I am tracking a divergence between the gpu and cpu version of (a first and naive implementation of) an optimisation algorithm and I am having an issue with __syncthreads().
d_Population is a matrix in global device memory used to store NBPOP NBDIM-dimensional points. The “MutationCrossoverReplacement” kernel below calculates new potential points and updates the matrix if need be (all threads are writing to this global device variable).
The kernel is meant to be called in a loop in the host code, after everything has been initialized.

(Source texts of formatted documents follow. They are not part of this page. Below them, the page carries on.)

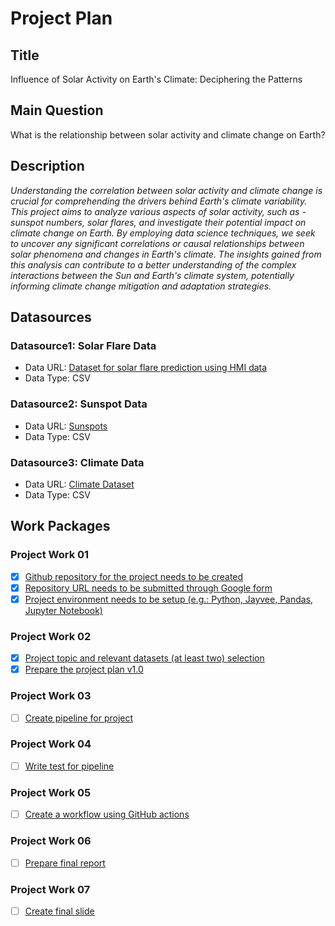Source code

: # Project Plan

## Title

Influence of Solar Activity on Earth's Climate: Deciphering the Patterns

## Main Question

What is the relationship between solar activity and climate change on Earth?

## Description

_Understanding the correlation between solar activity and climate change is crucial for comprehending the drivers behind Earth's climate variability. This project aims to analyze various aspects of solar activity, such as - sunspot numbers, solar flares, and investigate their potential impact on climate change on Earth. By employing data science techniques, we seek to uncover any significant correlations or causal relationships between solar phenomena and changes in Earth's climate. The insights gained from this analysis can contribute to a better understanding of the complex interactions between the Sun and Earth's climate system, potentially informing climate change mitigation and adaptation strategies._

## Datasources

### Datasource1: Solar Flare Data
* Data URL: [Dataset for solar flare prediction using HMI data](https://zenodo.org/records/4603412)
* Data Type: CSV

### Datasource2: Sunspot Data
* Data URL: [Sunspots](https://www.kaggle.com/datasets/robervalt/sunspots)
* Data Type: CSV

### Datasource3: Climate Data
* Data URL: [Climate Dataset](https://climatedata.imf.org/pages/climatechange-data)
* Data Type: CSV


## Work Packages

### Project Work 01

- [x] [Github repository for the project needs to be created](https://github.com/night-fury-me/Methods-of-Advanced-Data-Engineering/issues/1)
- [x] [Repository URL needs to be submitted through Google form](https://github.com/night-fury-me/Methods-of-Advanced-Data-Engineering/issues/2)
- [x] [Project environment needs to be setup (e.g.: Python, Jayvee, Pandas, Jupyter Notebook)](https://github.com/night-fury-me/Methods-of-Advanced-Data-Engineering/issues/3)

### Project Work 02

- [x] [Project topic and relevant datasets (at least two) selection](https://github.com/night-fury-me/Methods-of-Advanced-Data-Engineering/issues/4)
- [x] [Prepare the project plan v1.0](https://github.com/night-fury-me/Methods-of-Advanced-Data-Engineering/issues/5)

### Project Work 03

- [ ]  [Create pipeline for project](https://github.com/night-fury-me/Methods-of-Advanced-Data-Engineering/issues/6)

### Project Work 04

- [ ] [Write test for pipeline](https://github.com/night-fury-me/Methods-of-Advanced-Data-Engineering/issues/7)

### Project Work 05

- [ ]  [Create a workflow using GitHub actions](https://github.com/night-fury-me/Methods-of-Advanced-Data-Engineering/issues/8)

### Project Work 06

- [ ] [Prepare final report](https://github.com/night-fury-me/Methods-of-Advanced-Data-Engineering/issues/9)

### Project Work 07

- [ ] [Create final slide](https://github.com/night-fury-me/Methods-of-Advanced-Data-Engineering/issues/10)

After 1 iteration, there is already a divergence though.
It’s most probably a synchronisation issue: some threads are already writing to the matrix while others are still reading already updated values etc… When splitting up the kernel in 2 (leaving only the replacement part in a second kernel, and using an intermediate d_NewPopulation matrix to store new points), the problem disappears.
What surprises me is that it also happens when I run the kernel on just 1 block x 16 threads. Should not __synthreads() eliminate the problem???
Can someone please explain what is going on?
__device__ __constant__ float d_LowBound[NBDIM];
__device__ __constant__ float d_HighBound[NBDIM];
__device__ __constant__ float d_NeighbourhoodSize[NBDIM];
__device__ __constant__ float d_F,d_CR;
__device__ float d_Fitnesses[NBPOP];
__device__ float d_NewFitnesses[NBPOP];
__device__ float d_Population[NBPOP*NBDIM];
__device__ float d_NewPopulation[NBPOP*NBDIM];
template<class F>
__global__ void MutationCrossoverReplacement(CUDARand* d_Rnd,int count)
{
int tid = (blockIdx.y * gridDim.x + blockIdx.x) * blockDim.x + threadIdx.x;
float l_NewPoint[NBDIM];
//select sample
int r1,r2,r3;
SelectSamples(&d_Rnd[tid],tid,&r1,&r2,&r3); //draws 3 different random ints in [0,NBPOP[ and different from tid
//mutation
for(int j=0;j<NBDIM;j++)
{
float newcoord=d_Population[r1*NBDIM+j]+(d_Population[r2*NBDIM+j]-d_Population[r3*NBDIM+j])*d_F;
l_NewPoint[j]=min(max(newcoord,d_LowBound[j]),d_HighBound[j]);
}
//crossover
int l=(int)(d_Rnd[tid].uniforme()*NBDIM); //draws a random int in [0,NBDIM[
for(int j=0;j<NBDIM;j++)
{
if(d_Rnd[tid].uniforme()>d_CR && j!=l)
l_NewPoint[j]=d_Population[tid*NBDIM+j];
}
//evaluation
float newfitness=F()(&l_NewPoint[0],NBDIM); //evaluation of a cost function
__syncthreads();
//replacement
if(newfitness<d_Fitnesses[tid])
{
for(int j=0;j<NBDIM;j++)
d_Population[tid*NBDIM+j]=l_NewPoint[j];
d_Fitnesses[tid]=newfitness;
}
__syncthreads();
}
__syncthreads() only synchronizes the threads within a block, not between blocks. To synchronize between blocks, multiple kernel invocations (as you did) are the only option.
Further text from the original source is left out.